The illumination from the Gospel Book of Otto III (16–29) clearly demonstrates the imperial pretensions of the Ottonian emperors. Otto I had revived both German political power and learning and had himself crowned Holy Roman Emperor in the year 962. Artists turned much more toward Byzantium for models, perhaps because the rigid formality and protocol of the Byzantine court formed a better model. The sure lines of Ottonian drapery and flat, clear planes of color differ from Carolingian examples.

It was the Ottonian sculptors who created larger works that led the way to the monumental sculpture of the Romanesque period. Bernward, Bishop of Hildesheim, played a decisive role in that development. In addition to his scholarly pursuits, Bernward was an accomplished bronze-caster. In the year 1001 he made a trip to Rome, where he undoubtedly saw the Early Christian wooden doors with their carved relief on the church of Santa Sabina. The idea of combining the relief tradition of the south with the bronze so beloved of the northerners was most likely Bernward’s. The casting of the great doors (16–25) was an impressive technical achievement, for each of the doors weighing over 3000 pounds was cast as a single piece. The detail of the scene of God condemning Adam and Eve in the Garden of Eden is clearly understood from the lively gestures. God points to Adam and Adam points to Eve blaming her, while Eve in turn points down to the dragon on the ground. There is great dynamism in the figures and the space between them becomes real and believable. The viewer can easily understand the context of the story as is appears on the doors. The Church now provides for redemption and salvation from that original sin of Adam and Eve yet the story reminds the viewer of the temptations of the devil is still prevalent. Bishop Bernward created a teaching instrument in the doors as well as a sculptural monument. The Gero Crucifix (16–27) illustrates the influence from the Byzantine East. Christ is a mature man, in the Byzantine sense (12–13 and 12–14) unlike the Carolingian Lindau Gospels figure (16–6) which follows the Early Christian representation as a young beardless youth. This crucifixion has more drama and power. It becomes more representational of the period; the viewer relives the agony and pain, which is reflected in the work. The sculptor has created an image that illustrates the emotion of the Crucifixion; the sagging body and blood are dramatically presented.

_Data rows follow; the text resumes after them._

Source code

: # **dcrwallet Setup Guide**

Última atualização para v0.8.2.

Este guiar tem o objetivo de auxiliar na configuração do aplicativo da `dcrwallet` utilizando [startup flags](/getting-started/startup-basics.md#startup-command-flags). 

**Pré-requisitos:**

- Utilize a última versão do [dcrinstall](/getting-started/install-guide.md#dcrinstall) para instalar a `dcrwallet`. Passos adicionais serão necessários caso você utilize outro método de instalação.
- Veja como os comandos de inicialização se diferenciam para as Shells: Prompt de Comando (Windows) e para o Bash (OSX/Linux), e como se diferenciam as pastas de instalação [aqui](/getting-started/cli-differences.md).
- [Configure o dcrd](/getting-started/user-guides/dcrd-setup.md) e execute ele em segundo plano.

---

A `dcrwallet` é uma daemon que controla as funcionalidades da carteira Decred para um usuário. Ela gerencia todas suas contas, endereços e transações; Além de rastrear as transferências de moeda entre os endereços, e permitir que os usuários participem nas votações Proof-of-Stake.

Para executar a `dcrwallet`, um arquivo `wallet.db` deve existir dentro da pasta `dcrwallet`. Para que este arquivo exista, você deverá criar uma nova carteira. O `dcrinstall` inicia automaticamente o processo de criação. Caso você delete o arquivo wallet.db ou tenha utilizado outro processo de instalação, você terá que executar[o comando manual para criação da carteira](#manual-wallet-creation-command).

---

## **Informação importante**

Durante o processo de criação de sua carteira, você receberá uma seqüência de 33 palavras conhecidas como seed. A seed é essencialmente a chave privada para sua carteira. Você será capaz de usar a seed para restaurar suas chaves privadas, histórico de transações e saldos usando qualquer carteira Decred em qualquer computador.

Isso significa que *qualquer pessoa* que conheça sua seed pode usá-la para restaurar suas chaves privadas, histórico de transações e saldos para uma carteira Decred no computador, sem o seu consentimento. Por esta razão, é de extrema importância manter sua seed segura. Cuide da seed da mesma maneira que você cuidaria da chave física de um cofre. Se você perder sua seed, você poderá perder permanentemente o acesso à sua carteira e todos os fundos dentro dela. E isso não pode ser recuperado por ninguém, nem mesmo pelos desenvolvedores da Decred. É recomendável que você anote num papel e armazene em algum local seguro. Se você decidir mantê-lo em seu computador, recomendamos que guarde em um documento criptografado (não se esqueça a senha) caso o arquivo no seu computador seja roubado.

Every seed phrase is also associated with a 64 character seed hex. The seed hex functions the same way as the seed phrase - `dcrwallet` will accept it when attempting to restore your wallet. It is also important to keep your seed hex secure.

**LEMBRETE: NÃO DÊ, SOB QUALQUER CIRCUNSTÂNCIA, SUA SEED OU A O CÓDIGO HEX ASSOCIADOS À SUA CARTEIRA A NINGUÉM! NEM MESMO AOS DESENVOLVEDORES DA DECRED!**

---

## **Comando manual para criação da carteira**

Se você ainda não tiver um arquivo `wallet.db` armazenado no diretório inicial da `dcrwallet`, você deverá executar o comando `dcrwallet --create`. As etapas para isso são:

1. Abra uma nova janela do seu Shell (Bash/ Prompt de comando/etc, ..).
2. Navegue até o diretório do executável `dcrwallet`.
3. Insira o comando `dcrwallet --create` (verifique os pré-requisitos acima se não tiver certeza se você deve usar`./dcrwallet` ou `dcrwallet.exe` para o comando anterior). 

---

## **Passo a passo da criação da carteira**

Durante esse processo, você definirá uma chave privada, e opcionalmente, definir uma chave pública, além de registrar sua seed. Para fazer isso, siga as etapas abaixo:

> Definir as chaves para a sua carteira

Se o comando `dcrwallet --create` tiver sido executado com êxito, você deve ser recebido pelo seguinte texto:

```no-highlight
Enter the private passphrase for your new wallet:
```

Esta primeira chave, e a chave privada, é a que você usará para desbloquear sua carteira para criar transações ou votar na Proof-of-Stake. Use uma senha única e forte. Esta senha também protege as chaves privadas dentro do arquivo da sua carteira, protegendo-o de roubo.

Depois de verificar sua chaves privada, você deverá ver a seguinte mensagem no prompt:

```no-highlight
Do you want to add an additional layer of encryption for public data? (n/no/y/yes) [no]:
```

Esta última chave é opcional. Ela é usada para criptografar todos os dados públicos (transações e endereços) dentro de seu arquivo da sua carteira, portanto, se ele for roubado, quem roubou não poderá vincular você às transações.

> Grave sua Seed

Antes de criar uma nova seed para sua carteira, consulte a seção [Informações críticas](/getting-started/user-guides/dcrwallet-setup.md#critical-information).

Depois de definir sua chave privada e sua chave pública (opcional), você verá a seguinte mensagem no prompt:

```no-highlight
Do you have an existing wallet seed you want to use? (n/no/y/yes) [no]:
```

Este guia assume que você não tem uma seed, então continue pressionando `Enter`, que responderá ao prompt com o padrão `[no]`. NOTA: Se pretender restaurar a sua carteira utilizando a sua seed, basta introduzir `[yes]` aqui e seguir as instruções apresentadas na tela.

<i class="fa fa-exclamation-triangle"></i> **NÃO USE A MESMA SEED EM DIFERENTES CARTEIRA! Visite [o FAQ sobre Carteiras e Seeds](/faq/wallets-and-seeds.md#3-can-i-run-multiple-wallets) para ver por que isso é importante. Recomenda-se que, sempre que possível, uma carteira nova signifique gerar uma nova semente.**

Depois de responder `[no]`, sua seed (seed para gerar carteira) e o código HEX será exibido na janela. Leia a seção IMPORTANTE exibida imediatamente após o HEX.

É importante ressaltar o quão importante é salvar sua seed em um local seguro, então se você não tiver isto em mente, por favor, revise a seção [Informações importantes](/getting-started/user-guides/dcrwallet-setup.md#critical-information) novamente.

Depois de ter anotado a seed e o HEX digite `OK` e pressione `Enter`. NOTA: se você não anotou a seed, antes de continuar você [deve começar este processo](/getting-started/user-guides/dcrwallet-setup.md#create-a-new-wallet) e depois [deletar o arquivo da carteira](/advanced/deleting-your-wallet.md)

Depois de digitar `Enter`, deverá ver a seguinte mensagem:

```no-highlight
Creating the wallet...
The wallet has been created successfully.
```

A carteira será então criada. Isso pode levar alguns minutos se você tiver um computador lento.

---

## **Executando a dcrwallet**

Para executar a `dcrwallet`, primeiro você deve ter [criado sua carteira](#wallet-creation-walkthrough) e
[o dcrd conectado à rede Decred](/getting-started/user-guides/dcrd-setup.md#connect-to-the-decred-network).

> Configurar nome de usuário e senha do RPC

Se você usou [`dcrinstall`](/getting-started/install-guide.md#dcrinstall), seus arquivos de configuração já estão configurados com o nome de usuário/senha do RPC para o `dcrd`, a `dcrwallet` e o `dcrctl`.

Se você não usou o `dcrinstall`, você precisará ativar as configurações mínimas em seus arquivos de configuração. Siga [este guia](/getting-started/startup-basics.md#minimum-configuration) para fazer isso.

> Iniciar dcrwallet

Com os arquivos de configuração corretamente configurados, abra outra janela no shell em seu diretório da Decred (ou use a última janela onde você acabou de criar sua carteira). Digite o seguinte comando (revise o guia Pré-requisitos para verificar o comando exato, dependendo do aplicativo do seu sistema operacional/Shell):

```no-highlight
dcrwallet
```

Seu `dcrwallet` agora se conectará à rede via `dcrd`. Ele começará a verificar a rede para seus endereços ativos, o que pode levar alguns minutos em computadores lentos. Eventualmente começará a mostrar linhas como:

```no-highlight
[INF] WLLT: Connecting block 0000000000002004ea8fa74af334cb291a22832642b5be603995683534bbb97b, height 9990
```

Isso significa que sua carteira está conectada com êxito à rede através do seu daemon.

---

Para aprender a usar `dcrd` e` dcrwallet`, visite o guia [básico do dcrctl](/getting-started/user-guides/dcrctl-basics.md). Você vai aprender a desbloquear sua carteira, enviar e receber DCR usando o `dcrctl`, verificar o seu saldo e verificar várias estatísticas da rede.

The use of modules by the Germanic builders is thought to derive from the technique of constructing a series of uprights, which are tied together by cross beams. As many units as necessary could be added to give the desired length. The basic modular unit of such structures is known as a ‘bay,” and it is the use of modular bays that essentially distinguish the church of St. Michael’s at Hildesheim (16–24). It has the double apse that we saw at St. Gall and the multiple integrated towers that we saw at St. Riquier. Great square towers are placed over the crossings at both east and west, with small towers at the end of each transept arm (16–23). This can also be seen in the exterior of the Abbey Church of St. Pantaleon, Cologne 966–980 (16–22). The piers down the center of the nave alternate with columns according to an A–b–b–A–b–b rhythm. This new feature, which is known as an ‘alternating support system,” marks a further step in the development of what we call “square schematism,” for the piers mark the modular units that repeat the size of the crossing square unit in the nave. We can summarize the steps in the development of square schematism as follows:

1. Equalization of the width of the nave and transept that results in the crossing square.

2. Use of the crossing square as the modular unit.

3. Use of alternating supports to mark the comers of these squares.

4. Upward projection of the modular floor plan.

5. Cross projection of the system by transverse arches.
We have already seen the first three steps in this process, with the third step, the use of alternating supports to mark the corners of the squares, appearing at Hildesheim (16–24). Although the ceiling of St. Michael’s is flat and the nave wall is unarticulated, the nave of St. Michael’s contained the seeds of the bay system that was to transform the architectural expression in Western Europe.